The realist in me cannot escape the ominous portents that while Man Utd and Chelsea continue to perform in fits and starts, ultimately both teams know what it takes to stretch for the line and win by a short head. By contrast, although the Arsenal persist in conjuring up cameo moments of sublime magic, all too often I struggle to convince myself that they really want it. This is not a malaise that’s exclusive to the Gunners, it’s the curse of modern day football, as one could have the same qualms about the majority of the Premiership’s star-turns.
On some level the obscene salaries and the celebrity lifestyles of our superstars nowadays must bear some responsibility. In boxing it was said that a fighter only truly retained a taste for the sport, so long as they remained hungry and that they lost a certain edge, the moment they were lifted up, out of the poverty from whence so many came, to the lifestyle to which they’d always aspired. Surely footballers are susceptible to a similar loss of appetite?
Mercifully there will always be the rare exception, for whom their competitive nature and a love of the beautiful game runs so deep that they remain unaffected by all the trappings of a multi-millionaire lifestyle.
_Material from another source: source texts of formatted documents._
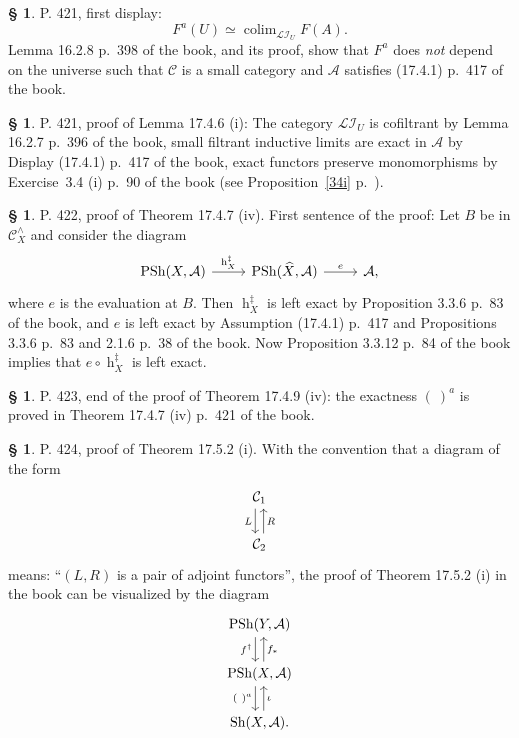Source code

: \documentclass[12pt]{article}%
\theoremstyle{remark}
\theoremstyle{definition}
\newtheorem{s}[thm]{\S}%
\newcommand{\cc}{\mathcal}
\newcommand{\oo}{\operatorname}
\newcommand{\A}{\mathcal A}
\newcommand{\C}{\mathcal C}
\DeclareMathOperator*{\colim}{colim}
\begin{document}
%

\begin{s}\label{fau}
P. 421, first display: 
$$
F^a(U)\simeq\colim_{\cc{LI}_U}F(A).
$$ 
Lemma 16.2.8 p.~398 of the book, and its proof, show that $F^a$ does {\em not} depend on the universe such that $\C$ is a small category and $\A$ satisfies (17.4.1) p.~417 of the book.
\end{s}

%

\begin{s}P. 421, proof of Lemma 17.4.6 (i): The category $\cc{LI}_U$ is cofiltrant by Lemma 16.2.7 p.~396 of the book, small filtrant inductive limits are exact in $\A$ by Display (17.4.1) p.~417 of the book, exact functors preserve monomorphisms by Exercise~3.4 (i) p.~90 of the book (see Proposition~\ref{34i} p.~\pageref{34i}).
\end{s}

%

\begin{s} 
P. 422, proof of Theorem 17.4.7 (iv). First sentence of the proof: Let $B$ be in $\C_X^\wedge$ and consider the diagram 
$$
\begin{tikzcd}
\oo{PSh}(X,\A)\ar{r}{\oo h_X^\ddagger}&\oo{PSh}(\widehat X,\A)\ar{r}{e}&\A,
\end{tikzcd}
$$ 
where $e$ is the evaluation at $B$. Then $\oo h_X^\ddagger$ is left exact by Proposition 3.3.6 p.~83 of the book, and $e$ is left exact by Assumption (17.4.1) p.~417 and Propositions 3.3.6 p.~83 and 2.1.6 p.~38 of the book. Now Proposition 3.3.12 p.~84 of the book implies that $e\circ\oo h_X^\ddagger$ is left exact. 
\end{s}

%

\begin{s} 
P. 423, end of the proof of Theorem 17.4.9 (iv): the exactness $(\ )^a$ is proved in Theorem 17.4.7 (iv) p.~421 of the book.
\end{s}

%

\begin{s} 
P. 424, proof of Theorem 17.5.2 (i). With the convention that a diagram of the form 
$$
\begin{tikzcd} 
\C_1\ar[xshift=-0.7ex]{d}[swap]{L}\\ \C_2\ar[xshift=0.7ex]{u}[swap]{R}
\end{tikzcd}
$$ 
means: ``$(L,R)$ is a pair of adjoint functors'', the proof of Theorem 17.5.2 (i) in the book can be visualized by the diagram 
$$
\begin{tikzcd} 
\oo{PSh}(Y,\A)\ar[xshift=-0.7ex]{d}[swap]{f^\dagger}\\ 
\oo{PSh}(X,\A)\ar[xshift=0.7ex]{u}[swap]{f_*}\ar[xshift=-0.7ex]{d}[swap]{(\ )^a}\\ 
\oo{Sh}(X,\A).\ar[xshift=0.7ex]{u}[swap]{\iota}
\end{tikzcd}
$$ 
\end{s}
\end{document}
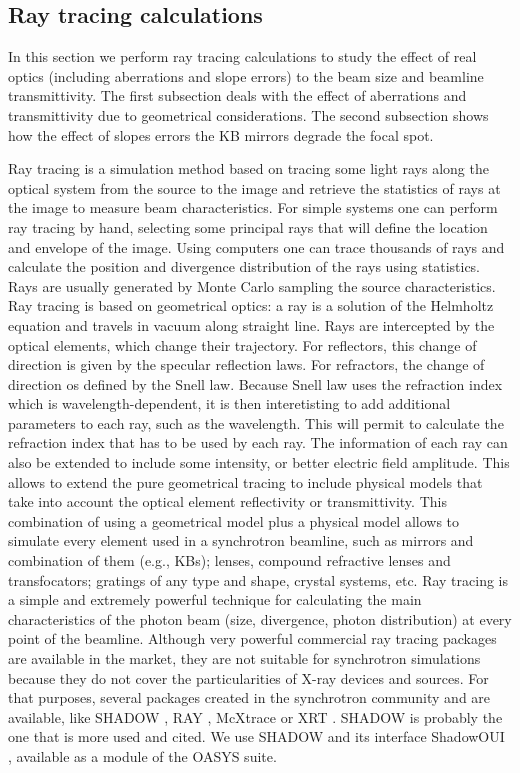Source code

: \documentclass{iucr}              %
\begin{document}
\subsection{Ray tracing calculations}
\label{level1}

In this section we perform ray tracing calculations to study the effect of real optics (including aberrations and slope errors) to the beam size and beamline transmittivity. The first subsection deals with the effect of aberrations and transmittivity due to geometrical considerations. The second subsection shows how the effect of slopes errors the KB mirrors degrade the focal spot.  

Ray tracing is a simulation method based on tracing some light rays along the optical system from the source to the image and retrieve the statistics of rays at the image to measure beam characteristics. For simple systems one can perform ray tracing by hand, selecting some principal rays that will define the location and envelope of the image. Using computers one can trace thousands of rays and calculate the position and divergence distribution of the rays using statistics. Rays are usually generated by Monte Carlo sampling the source characteristics. Ray tracing is based on geometrical optics: a ray is a solution of the Helmholtz equation and travels in vacuum along straight line. Rays are intercepted by the optical elements, which change their trajectory. For reflectors, this change of direction is given by the specular reflection laws. For refractors, the change of direction os defined by the Snell law. Because Snell law uses the refraction index which is wavelength-dependent, it is then interetisting to add additional parameters to each ray, such as the wavelength. This will permit to calculate the refraction index that has to be used by each ray. The information of each ray can also be extended to include some intensity, or better electric field amplitude. This allows to extend the pure geometrical tracing to include physical models that take into account the optical element reflectivity or transmittivity. This combination of using a geometrical model plus a physical model allows to simulate every element used in a synchrotron beamline, such as mirrors and combination of them (e.g., KBs); lenses, compound refractive lenses and transfocators; gratings of any type and shape, crystal systems, etc. Ray tracing is a simple and extremely powerful technique for calculating the main characteristics of the photon beam (size, divergence, photon distribution) at every point of the beamline. Although very powerful commercial ray tracing packages are available in the market, they are not suitable for synchrotron simulations because they do not cover the particularities of X-ray devices and sources. For that purposes, several packages created in the synchrotron community and are available, like SHADOW \cite{codeSHADOW}, RAY \cite{codeRAY}, McXtrace \cite{codeMCXTRACE} or XRT \cite{codeXRT}. SHADOW is probably the one that is more used and cited. We use SHADOW and its interface ShadowOUI \cite{codeSHADOWOUI}, available as a module of the OASYS suite.
\end{document}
In a world where a footballer’s status is measured in inverse proportion to the MPG of their latest gas-guzzling supercar, how on earth does a manager convince his young charges that all the millions in their offshore accounts won’t offer anything like the same feelings of fulfilment, as the opportunity of being able to reflect in retirement, upon the blood, sweat and tears required to earn the odd relatively worthless bauble on their sideboard.
Meanwhile it seems decidedly churlish of me to be having a dig, in a week when we’ve enjoyed the unadulterated pleasure of Samir Nasri’s slalom run in the Porto penalty area (a tad over-effusively praised on the radio as “shades of Maradona”). After his profligacy in front of goal only four days prior, what odds would you have got on a Bendtner hat-trick in our 5-0 romp into the Champions League quarter-finals? Nevertheless, as stand-in for Gallas, Sol Campbell has become the standard bearer for the Arsenal’s abiding fragility. Sol strikes me like an over-inflated balloon, pumped up to the point where he’s one catastrophic pin prick away from our campaign (and his career) exploding into smithereens.
While players pledge their allegiance to the cause (as their agents tout them across the Continent!), if all that is required in the modern game is for the Gunners to prove themselves that little bit more committed than the competition, then I say bring on Man Utd or Chelsea in Friday’s Champions League draw. Only by exorcising our inferiority demons can the Arsenal acquire the composure of genuine contenders and enable me to truly begin to live the dream.